(Input data begins)

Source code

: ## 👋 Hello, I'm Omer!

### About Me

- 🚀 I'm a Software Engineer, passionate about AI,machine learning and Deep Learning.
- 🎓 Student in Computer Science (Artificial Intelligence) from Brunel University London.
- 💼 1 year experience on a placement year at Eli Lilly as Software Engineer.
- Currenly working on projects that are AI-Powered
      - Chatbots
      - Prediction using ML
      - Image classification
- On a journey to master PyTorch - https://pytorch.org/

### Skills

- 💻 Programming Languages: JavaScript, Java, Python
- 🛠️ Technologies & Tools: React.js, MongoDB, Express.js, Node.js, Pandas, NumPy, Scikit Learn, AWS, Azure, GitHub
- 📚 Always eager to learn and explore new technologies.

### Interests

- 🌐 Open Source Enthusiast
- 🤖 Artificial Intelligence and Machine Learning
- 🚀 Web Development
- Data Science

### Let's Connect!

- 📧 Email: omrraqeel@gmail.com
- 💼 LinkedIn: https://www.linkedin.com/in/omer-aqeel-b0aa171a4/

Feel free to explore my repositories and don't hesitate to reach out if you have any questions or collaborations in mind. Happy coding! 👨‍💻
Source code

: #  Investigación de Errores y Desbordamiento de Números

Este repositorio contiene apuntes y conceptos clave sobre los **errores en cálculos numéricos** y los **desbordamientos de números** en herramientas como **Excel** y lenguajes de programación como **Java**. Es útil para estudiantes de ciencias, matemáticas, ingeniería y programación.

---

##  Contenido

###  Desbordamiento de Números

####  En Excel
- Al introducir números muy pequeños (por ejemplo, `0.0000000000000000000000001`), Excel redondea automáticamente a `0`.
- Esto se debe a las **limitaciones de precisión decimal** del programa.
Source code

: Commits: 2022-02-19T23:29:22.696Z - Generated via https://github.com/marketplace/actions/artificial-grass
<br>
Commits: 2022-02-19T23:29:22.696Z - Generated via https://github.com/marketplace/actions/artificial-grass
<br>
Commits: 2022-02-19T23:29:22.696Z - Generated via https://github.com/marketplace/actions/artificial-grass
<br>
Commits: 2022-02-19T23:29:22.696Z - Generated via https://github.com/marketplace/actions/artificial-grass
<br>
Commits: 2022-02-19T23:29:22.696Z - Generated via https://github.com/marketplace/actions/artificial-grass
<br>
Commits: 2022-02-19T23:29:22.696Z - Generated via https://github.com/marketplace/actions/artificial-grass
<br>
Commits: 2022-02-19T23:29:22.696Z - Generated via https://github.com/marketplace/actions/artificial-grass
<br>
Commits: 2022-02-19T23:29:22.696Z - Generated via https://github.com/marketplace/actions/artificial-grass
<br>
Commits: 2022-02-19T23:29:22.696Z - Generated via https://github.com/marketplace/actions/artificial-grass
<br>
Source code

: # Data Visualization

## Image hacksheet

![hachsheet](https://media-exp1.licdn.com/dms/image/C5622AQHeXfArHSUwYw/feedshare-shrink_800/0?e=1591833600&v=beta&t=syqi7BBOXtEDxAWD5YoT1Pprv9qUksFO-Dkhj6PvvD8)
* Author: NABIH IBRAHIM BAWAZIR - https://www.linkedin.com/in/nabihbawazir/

(Input data ends)

About this task: Once the line containing "## Image hacksheet" is found, output it and each line after it through the end of the listing above, exactly, with nothing else.

Response to the task:
## Image hacksheet

![hachsheet](https://media-exp1.licdn.com/dms/image/C5622AQHeXfArHSUwYw/feedshare-shrink_800/0?e=1591833600&v=beta&t=syqi7BBOXtEDxAWD5YoT1Pprv9qUksFO-Dkhj6PvvD8)
* Author: NABIH IBRAHIM BAWAZIR - https://www.linkedin.com/in/nabihbawazir/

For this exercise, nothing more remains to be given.